## Data listing

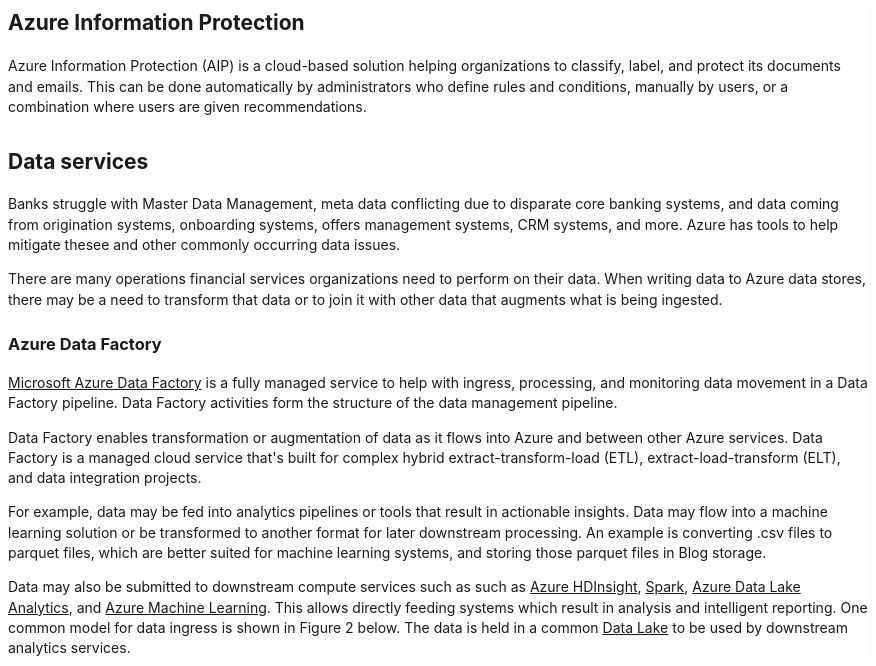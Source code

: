 ## Azure Information Protection

Azure Information Protection (AIP) is a cloud-based solution helping organizations to classify, label, and protect its documents and emails. This can be done automatically by administrators who define rules and conditions, manually by users, or a combination where users are given recommendations.

## Data services

Banks struggle with Master Data Management, meta data conflicting due to disparate core banking systems,
and data coming from origination systems, onboarding systems, offers management systems, CRM systems, and more. Azure has tools to help mitigate thesee and other commonly occurring data issues.

There are many operations financial services organizations need to perform on
their data. When writing data to Azure data stores, there may be a need to
transform that data or to join it with other data that augments what is being
ingested.

### Azure Data Factory

[Microsoft Azure Data
Factory](/azure/data-factory/introduction?WT.mc_id=bankdm-docs-dastarr) is a
fully managed service to help with ingress, processing, and monitoring data
movement in a Data Factory pipeline. Data Factory activities form the structure
of the data management pipeline.

Data Factory enables transformation or augmentation of data as it flows into
Azure and between other Azure services. Data Factory is a managed cloud service
that's built for complex hybrid extract-transform-load (ETL),
extract-load-transform (ELT), and data integration projects.

For example, data may be fed into analytics pipelines or tools that result in
actionable insights. Data may flow into a machine learning solution or be
transformed to another format for later downstream processing. An example is
converting .csv files to parquet files, which are better suited for machine
learning systems, and storing those parquet files in Blog storage.

Data may also be submitted to downstream compute services such as such as [Azure
HDInsight](/azure/hdinsight/hadoop/apache-hadoop-introduction?WT.mc_id=bankdm-docs-dastarr),
[Spark](/azure/hdinsight/spark/apache-spark-overview?WT.mc_id=bankdm-docs-dastarr),
[Azure Data Lake
Analytics](/azure/data-lake-analytics/data-lake-analytics-overview?WT.mc_id=bankdm-docs-dastarr),
and [Azure Machine
Learning](/azure/machine-learning/?WT.mc_id=bankdm-docs-dastarr). This allows
directly feeding systems which result in analysis and intelligent reporting. One
common model for data ingress is shown in Figure 2 below. The data is held in a
common [Data
Lake](/azure/data-lake-store/data-lake-store-overview?WT.mc_id=bankdm-docs-dastarr)
to be used by downstream analytics services.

## Work request
Look through the entries and copy every line in which the string "apache" appears.

## Response
HDInsight](/azure/hdinsight/hadoop/apache-hadoop-introduction?WT.mc_id=bankdm-docs-dastarr),
[Spark](/azure/hdinsight/spark/apache-spark-overview?WT.mc_id=bankdm-docs-dastarr),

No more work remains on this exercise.